The incident dates to the late 2000s, when the Wii and Nintendo DS were Nintendo's best-selling hardware ever. An Amazon executive approached Fils-Aimé and requested "an obscene amount of financial support" so Amazon could undercut Walmart's prices on Nintendo products.
"Amazon was looking to get bigger into the video game space. Amazon's mentality back then is they wanted to have the lowest price out in the marketplace, even lower than Walmart. I literally said to the executive, 'You know that's illegal, right? I can't do that.'"
Nintendo's Response: Cut Them Off
Rather than negotiate, Nintendo stopped selling to Amazon. Fils-Aimé framed the decision as a matter of principle: "I wasn't going to do something illegal. I wasn't going to do something that would put at risk the relationship we have with other retailers. But it also set the stage to say, look, you're not going to push me around."
A Feud That Continues Today
The fallout from that meeting has echoed for decades. Nintendo first-party games have frequently been unavailable on Amazon, and pre-orders have been cancelled without warning. When Nintendo Switch 2 launched recently, Amazon conspicuously had no pre-order listings while other retailers sold out. Many had speculated this was about third-party sellers undercutting Nintendo's prices — but the actual origin runs deeper.

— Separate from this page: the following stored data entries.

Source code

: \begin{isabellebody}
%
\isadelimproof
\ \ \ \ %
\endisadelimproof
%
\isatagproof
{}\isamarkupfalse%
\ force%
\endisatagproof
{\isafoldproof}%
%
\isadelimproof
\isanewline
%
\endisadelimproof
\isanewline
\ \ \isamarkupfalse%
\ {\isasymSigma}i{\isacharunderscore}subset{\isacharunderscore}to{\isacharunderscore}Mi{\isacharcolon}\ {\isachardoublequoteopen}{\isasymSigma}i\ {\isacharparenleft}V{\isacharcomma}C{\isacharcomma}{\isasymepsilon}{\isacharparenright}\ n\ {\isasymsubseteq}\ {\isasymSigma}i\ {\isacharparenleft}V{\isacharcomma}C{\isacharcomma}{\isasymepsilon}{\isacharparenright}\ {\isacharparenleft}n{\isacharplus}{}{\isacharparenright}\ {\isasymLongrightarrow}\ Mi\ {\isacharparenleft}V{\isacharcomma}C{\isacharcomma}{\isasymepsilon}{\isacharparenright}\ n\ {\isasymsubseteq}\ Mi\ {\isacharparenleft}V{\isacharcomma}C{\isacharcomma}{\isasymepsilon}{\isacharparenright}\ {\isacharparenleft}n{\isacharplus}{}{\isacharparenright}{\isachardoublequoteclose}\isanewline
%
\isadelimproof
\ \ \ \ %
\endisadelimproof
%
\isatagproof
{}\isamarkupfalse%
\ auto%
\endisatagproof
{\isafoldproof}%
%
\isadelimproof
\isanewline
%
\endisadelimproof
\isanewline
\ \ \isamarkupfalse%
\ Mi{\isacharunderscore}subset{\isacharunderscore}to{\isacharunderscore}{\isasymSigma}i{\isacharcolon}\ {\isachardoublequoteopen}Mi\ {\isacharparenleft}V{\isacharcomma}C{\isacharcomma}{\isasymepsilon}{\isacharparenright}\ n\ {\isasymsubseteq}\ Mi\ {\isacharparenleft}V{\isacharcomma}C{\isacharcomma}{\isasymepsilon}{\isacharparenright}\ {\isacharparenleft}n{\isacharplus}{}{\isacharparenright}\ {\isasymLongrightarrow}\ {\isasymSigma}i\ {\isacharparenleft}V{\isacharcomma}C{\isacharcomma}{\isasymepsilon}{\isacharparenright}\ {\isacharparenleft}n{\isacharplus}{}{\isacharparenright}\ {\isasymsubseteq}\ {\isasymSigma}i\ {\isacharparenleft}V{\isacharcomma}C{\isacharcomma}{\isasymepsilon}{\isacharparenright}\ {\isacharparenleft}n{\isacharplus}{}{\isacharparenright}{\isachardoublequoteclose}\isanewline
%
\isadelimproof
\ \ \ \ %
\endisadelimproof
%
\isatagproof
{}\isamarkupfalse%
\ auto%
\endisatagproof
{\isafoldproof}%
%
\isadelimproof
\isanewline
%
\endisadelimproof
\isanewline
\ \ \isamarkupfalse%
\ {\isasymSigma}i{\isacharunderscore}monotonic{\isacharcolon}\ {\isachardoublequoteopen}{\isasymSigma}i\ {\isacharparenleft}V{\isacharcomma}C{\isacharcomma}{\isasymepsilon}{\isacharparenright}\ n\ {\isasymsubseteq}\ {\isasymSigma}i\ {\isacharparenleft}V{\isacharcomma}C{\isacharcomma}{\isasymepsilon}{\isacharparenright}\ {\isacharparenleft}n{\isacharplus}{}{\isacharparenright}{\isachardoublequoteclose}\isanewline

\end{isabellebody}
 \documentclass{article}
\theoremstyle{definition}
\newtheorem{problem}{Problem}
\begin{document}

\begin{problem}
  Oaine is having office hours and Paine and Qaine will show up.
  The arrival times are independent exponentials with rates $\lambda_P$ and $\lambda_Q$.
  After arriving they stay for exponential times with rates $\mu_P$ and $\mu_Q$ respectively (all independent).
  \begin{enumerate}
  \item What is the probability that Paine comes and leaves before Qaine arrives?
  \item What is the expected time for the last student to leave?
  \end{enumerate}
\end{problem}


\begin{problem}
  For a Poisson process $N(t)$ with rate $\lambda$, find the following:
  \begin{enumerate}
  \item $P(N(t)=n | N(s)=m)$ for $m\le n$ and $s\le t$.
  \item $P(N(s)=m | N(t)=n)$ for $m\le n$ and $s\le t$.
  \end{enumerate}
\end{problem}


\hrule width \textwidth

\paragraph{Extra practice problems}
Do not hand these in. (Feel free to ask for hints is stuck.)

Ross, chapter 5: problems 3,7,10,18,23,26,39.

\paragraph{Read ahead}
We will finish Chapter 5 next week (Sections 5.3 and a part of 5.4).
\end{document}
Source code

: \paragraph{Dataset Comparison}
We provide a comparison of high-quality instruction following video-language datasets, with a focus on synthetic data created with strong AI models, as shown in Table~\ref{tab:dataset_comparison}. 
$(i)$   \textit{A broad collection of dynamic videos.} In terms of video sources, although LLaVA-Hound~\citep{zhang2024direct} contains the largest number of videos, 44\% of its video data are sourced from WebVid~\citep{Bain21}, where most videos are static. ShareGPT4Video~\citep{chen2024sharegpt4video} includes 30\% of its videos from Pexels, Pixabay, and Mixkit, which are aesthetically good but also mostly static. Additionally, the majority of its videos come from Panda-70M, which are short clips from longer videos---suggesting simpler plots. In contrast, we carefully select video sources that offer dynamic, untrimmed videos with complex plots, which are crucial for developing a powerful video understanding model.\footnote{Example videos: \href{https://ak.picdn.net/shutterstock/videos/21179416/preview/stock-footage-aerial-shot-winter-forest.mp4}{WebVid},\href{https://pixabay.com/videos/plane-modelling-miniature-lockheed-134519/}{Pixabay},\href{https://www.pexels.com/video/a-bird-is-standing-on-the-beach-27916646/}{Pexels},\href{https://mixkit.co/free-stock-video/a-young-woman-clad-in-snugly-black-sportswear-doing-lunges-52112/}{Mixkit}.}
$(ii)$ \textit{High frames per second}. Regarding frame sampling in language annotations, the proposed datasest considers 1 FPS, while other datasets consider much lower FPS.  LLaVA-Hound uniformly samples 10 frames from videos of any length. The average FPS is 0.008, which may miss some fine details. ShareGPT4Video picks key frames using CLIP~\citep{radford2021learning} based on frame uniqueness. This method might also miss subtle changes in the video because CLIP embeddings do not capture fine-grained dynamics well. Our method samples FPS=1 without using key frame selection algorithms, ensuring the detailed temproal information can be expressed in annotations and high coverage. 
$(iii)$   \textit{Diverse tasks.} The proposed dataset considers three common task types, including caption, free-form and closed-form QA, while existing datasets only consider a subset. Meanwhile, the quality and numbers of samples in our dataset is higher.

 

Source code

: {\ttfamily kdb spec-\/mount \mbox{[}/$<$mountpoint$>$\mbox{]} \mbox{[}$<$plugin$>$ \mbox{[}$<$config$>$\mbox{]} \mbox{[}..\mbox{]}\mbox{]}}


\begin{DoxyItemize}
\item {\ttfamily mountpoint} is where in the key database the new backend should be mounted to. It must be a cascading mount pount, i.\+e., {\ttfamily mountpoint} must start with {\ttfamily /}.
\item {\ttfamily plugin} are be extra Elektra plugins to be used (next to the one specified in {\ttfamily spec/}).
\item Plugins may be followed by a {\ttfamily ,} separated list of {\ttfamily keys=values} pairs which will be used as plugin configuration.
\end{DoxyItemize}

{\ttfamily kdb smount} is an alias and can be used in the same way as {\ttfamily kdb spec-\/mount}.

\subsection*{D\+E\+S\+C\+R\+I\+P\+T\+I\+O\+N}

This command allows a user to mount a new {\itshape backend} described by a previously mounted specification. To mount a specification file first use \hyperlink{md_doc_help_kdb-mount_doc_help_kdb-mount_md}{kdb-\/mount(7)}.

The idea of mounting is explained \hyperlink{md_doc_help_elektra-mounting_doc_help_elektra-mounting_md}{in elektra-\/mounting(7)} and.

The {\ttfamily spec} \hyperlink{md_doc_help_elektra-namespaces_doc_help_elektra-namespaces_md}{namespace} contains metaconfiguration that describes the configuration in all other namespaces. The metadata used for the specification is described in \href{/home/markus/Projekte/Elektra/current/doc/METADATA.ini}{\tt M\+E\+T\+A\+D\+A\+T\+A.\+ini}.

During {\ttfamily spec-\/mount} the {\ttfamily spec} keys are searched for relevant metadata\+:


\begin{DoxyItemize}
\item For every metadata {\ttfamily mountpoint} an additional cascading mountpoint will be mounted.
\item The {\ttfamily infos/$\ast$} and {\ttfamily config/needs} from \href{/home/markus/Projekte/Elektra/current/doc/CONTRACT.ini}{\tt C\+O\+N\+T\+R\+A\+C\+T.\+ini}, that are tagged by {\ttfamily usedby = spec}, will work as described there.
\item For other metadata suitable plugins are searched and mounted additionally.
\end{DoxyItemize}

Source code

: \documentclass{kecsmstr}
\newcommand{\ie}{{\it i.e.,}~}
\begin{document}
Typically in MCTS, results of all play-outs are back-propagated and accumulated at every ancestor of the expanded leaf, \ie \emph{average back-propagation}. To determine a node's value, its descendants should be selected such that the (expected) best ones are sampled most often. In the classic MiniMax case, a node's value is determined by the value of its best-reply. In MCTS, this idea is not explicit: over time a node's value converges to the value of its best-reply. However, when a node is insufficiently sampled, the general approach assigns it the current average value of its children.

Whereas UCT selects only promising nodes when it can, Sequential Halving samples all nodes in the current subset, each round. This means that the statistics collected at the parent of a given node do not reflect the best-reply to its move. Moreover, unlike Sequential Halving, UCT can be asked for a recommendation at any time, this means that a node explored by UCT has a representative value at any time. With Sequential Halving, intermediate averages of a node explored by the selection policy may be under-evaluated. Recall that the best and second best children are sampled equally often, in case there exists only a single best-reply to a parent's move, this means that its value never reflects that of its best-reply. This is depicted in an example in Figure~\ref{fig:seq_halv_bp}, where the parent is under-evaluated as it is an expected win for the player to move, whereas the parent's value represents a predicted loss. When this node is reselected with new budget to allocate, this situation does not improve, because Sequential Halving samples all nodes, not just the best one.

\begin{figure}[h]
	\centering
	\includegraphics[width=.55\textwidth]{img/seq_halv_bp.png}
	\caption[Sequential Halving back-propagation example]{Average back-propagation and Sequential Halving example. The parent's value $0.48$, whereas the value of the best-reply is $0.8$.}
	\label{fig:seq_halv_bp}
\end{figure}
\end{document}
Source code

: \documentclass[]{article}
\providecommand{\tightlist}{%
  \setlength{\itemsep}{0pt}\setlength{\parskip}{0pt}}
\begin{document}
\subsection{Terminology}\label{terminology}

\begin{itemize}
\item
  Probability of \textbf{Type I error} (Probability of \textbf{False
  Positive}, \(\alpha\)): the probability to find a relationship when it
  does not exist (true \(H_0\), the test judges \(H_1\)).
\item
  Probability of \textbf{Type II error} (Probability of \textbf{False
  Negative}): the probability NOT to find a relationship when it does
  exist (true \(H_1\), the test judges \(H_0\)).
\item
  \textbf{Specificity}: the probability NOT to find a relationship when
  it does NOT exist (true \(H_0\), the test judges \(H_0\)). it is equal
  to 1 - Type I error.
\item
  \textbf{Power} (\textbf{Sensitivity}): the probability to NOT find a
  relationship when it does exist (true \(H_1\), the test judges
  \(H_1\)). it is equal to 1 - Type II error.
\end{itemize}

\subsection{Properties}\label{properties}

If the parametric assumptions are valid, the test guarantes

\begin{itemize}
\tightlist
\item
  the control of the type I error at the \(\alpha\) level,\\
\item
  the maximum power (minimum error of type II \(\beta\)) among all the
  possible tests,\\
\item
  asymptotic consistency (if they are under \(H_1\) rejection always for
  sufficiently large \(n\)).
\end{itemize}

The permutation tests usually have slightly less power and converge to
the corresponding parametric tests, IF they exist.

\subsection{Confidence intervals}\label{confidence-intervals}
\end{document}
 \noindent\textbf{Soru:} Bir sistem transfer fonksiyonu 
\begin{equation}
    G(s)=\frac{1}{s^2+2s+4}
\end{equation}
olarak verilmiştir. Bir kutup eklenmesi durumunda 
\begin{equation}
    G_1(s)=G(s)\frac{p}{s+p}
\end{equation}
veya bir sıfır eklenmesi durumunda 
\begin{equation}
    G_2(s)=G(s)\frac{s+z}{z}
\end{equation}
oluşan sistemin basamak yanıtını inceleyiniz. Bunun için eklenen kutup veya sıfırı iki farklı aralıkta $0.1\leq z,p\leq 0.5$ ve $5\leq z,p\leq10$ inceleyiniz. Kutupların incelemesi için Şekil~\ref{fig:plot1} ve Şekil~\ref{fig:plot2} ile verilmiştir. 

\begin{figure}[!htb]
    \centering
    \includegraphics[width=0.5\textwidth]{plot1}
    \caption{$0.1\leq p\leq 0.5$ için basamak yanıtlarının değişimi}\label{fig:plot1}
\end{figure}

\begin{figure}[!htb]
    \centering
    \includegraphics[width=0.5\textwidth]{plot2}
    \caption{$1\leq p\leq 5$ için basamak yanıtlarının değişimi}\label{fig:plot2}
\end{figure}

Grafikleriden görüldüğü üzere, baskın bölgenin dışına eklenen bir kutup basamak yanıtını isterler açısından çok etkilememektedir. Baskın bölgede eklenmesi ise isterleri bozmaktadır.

Amazon's Troubled Gaming History
Amazon has poured enormous resources into gaming with little to show for it. Internal studios have laid off thousands. Cloud gaming service Luna shut down last month with no refunds for subscribers. Gaming leadership departed the company at the start of 2026. The irony is sharp: the company that once demanded Nintendo bend the rules to help Amazon grow its gaming business never successfully built one.